La persécution des Bushmen se poursuit, vingt ans après que l'ONU en ait été informée

7 Avril 2016

Roy Sesana (photo) et John Hardbattle ont, pour la première fois, fait connaître la situation des Bushmen à l’ONU le 27 Mars 1996. © Livia Monami /Survival

Cette page a été créée en 2016 et pourrait contenir des termes à présent obsolètes.

Il y a tout juste 20 ans, le 27 mars 1996, les Bushmen de la Réserve du Kalahari central (CKGR) faisaient connaître leur situation à l’ONU.

En 2006, la Haute Cour du Botswana jugeait que l’expulsion des Bushmen de leur territoire ancestral situé dans la Réserve du Kalahari central était ’illégale, injuste et avait été initiée sans leur consentement’.

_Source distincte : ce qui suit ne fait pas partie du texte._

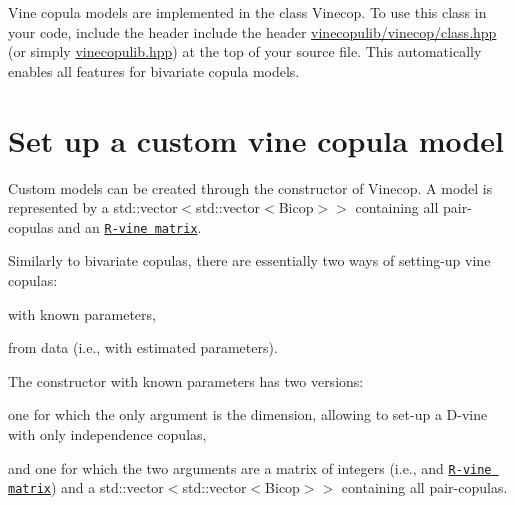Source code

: Vine copula models are implemented in the class {\ttfamily Vinecop}. To use this class in your code, include the header include the header {\ttfamily \hyperlink{vinecop_2class_8hpp_source}{vinecopulib/vinecop/class.\+hpp}} (or simply {\ttfamily \hyperlink{vinecopulib_8hpp_source}{vinecopulib.\+hpp}}) at the top of your source file. This automatically enables all features for bivariate copula models.\hypertarget{overview-vinecop_vinecop-custom}{}\section{Set up a custom vine copula model}\label{overview-vinecop_vinecop-custom}
Custom models can be created through the constructor of {\ttfamily Vinecop}. A model is represented by a {\ttfamily std\+::vector$<$std\+::vector$<$Bicop$>$$>$} containing all pair-\/copulas and an \href{#how-to-read-an-r-vine-matrix}{\tt R-\/vine matrix}.

Similarly to bivariate copulas, there are essentially two ways of setting-\/up vine copulas\+:
\begin{DoxyItemize}
\item with known parameters,
\item from data (i.\+e., with estimated parameters).
\end{DoxyItemize}

The constructor with known parameters has two versions\+:
\begin{DoxyItemize}
\item one for which the only argument is the dimension, allowing to set-\/up a D-\/vine with only independence copulas,
\item and one for which the two arguments are a matrix of integers (i.\+e., and \href{#how-to-read-an-r-vine-matrix}{\tt R-\/vine matrix}) and a {\ttfamily std\+::vector$<$std\+::vector$<$Bicop$>$$>$} containing all pair-\/copulas.
\end{DoxyItemize}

Aujourd’hui, le gouvernement déclare que seul le petit nombre de Bushmen désignés comme plaignants dans le procès ont le droit de retourner vivre sur leurs terres. Dans un système qui s’apparente aux lois sur les laissez-passer ( ou ‘pass laws’) en vigueur sous le régime de l’apartheid en Afrique du Sud, les proches des plaignants et leurs enfants sont obligés de solliciter un permis pour rendre visite à ceux qui vivent à l’intérieur de la réserve. Ils risquent une peine de 7 ans de prison s’ils s’y rendent sans autorisation.

En 2014, Farida Shaheed, le Rapporteur spécial des Nations-Unies pour les droits culturels, a exigé du gouvernement botswanais qu’il ‘clarifie la situation’. Mme Shaheed avait constaté que ‘le groupe affecté craignait qu’une fois les aînés de la communauté disparus, plus personne n’aurait le droit de vivre dans la réserve.’

Le mois dernier, le ministre des Affaires étrangères botswanais aurait déclaré au Conseil des droits de l’homme des Nations Unies que les conclusions du rapport de Mme Shaheed étaient ‘incompatibles avec la relocalisation (des Bushmen) et la décision concernant l’affaire de la CKGR. Le gouvernement n’a pas relocalisé de force les Basarwa (Bushmen)’.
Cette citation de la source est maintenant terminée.